Ci sono altre ragioni, oltre al rischio, per cui gli investitori possono scegliere di evitare azioni che sembrano a buon prezzo. Una ragione è il comportamento del gregge – se gli investitori pensano che altri investitori stiano evitando una certa azione, possono essere portati a credere che quell’azione non sia valida e quindi evitarla loro stessi. Alcune azioni possono essere semplicemente noiose e non attraenti. Alcune possono essere di compagnie ignote di settori trascurati, oppure per le quali informazioni possono essere più difficili o costose da ottenere.

Tutti questi fattori possono essere stati più diffusi negli anni ’60 e ’70, quando i dati erano scarsi e cari, i costi di trading erano molto più alti e il numero di investitori professionisti era più limitato. Con il miglioramento del mercato finanziario, abbiamo forse visto aumentare il numero di investitori che hanno la volontà di fare il duro lavoro di scovare compagnie ignote e noiose e che vogliono andare contro corrente. Se il value premium era davvero una sottovalutazione sistematica piuttosto che un vero premium a rischio, allora lo sviluppo graduale del mercato finanziario dovrebbe aspettarsi di ridurre questo premium col tempo.

Ci sono dei segnali che questo stia già accadendo. Sebbene i titoli di valore siano andati bene all’inizio del nuovo millennio, hanno drammaticamente ottenuto risultati inferiori all’aspettativa dall’inizio della crisi, anche se il mercato è esploso. Naturalmente si potrebbe trattare di un periodo particolarmente lungo di calo di rendimento – potremmo aspettarci di vedere molto presto il valore rimbalzare di nuovo. In effetti però il declino perdura ormai da un periodo più lungo – il value premium sta calando fin dalla metà degli anni ’90. Guarda caso questo ha coinciso con il fatto che Internet e i sistemi di commercio computerizzati hanno reso possibile investire in azioni in modo meno costoso e raccogliere informazioni in modo più facile.

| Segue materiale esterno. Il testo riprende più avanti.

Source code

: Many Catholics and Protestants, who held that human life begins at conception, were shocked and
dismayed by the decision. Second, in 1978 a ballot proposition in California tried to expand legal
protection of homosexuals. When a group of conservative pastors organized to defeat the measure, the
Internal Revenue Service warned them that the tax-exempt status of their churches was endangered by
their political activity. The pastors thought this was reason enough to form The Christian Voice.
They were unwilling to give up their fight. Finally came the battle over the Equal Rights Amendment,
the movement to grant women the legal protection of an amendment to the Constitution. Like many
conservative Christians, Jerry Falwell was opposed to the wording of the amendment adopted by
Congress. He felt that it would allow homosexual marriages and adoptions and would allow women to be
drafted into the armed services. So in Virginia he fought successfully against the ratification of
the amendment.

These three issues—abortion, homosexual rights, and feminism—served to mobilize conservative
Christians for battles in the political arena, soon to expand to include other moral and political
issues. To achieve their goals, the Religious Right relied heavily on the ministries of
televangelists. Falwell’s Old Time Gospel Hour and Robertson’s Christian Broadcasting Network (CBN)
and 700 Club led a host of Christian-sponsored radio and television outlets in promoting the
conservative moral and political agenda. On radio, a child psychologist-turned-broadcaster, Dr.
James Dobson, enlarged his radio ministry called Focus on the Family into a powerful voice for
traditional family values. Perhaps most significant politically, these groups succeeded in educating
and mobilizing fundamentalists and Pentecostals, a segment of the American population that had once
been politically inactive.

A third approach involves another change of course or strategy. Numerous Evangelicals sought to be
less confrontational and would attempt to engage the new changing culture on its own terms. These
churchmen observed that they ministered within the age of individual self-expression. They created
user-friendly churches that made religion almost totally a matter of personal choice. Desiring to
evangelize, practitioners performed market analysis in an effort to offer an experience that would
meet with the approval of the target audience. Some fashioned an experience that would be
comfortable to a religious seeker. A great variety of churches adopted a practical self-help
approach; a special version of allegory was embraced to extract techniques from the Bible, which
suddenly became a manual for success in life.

Questo significherebbe che i mercati stanno diventanto più efficienti – almeno per quanto riguarda questo aspetto particolare. Ma significherebbe anche che quest’efficienza di mercato richiede molto tempo per stabilizzarsi. Se un’errata valutazione del prezzo grande e sistematica come quella del value premium, può sopravvivere per decenni prima che sia finalmente corretta, allora altri difetti nel mercato possono essere altrettanto longevi. Per esempio, anche il momentum factor, un altro pilastro della teoria finanziaria standard, potrebbe essere un difetto del mercato al quale eventualmente verrà mostrata la porta.

Se il mercato è così inefficiente, significa che anche i prezzi delle azioni sono, in senso profondo, ‘sbagliati’ – non sono la miglior quotazione disponibile del valore di una compagnia. Questo suggerirebbe che dovremmo fare meno affidamento sul mercato di quel che facciamo per cose tipo lo stipendio dei dirigenti. Allora vedremo se il value premium ritornerà. In caso contrario vorrà dire che non si è mai trattato di rischio.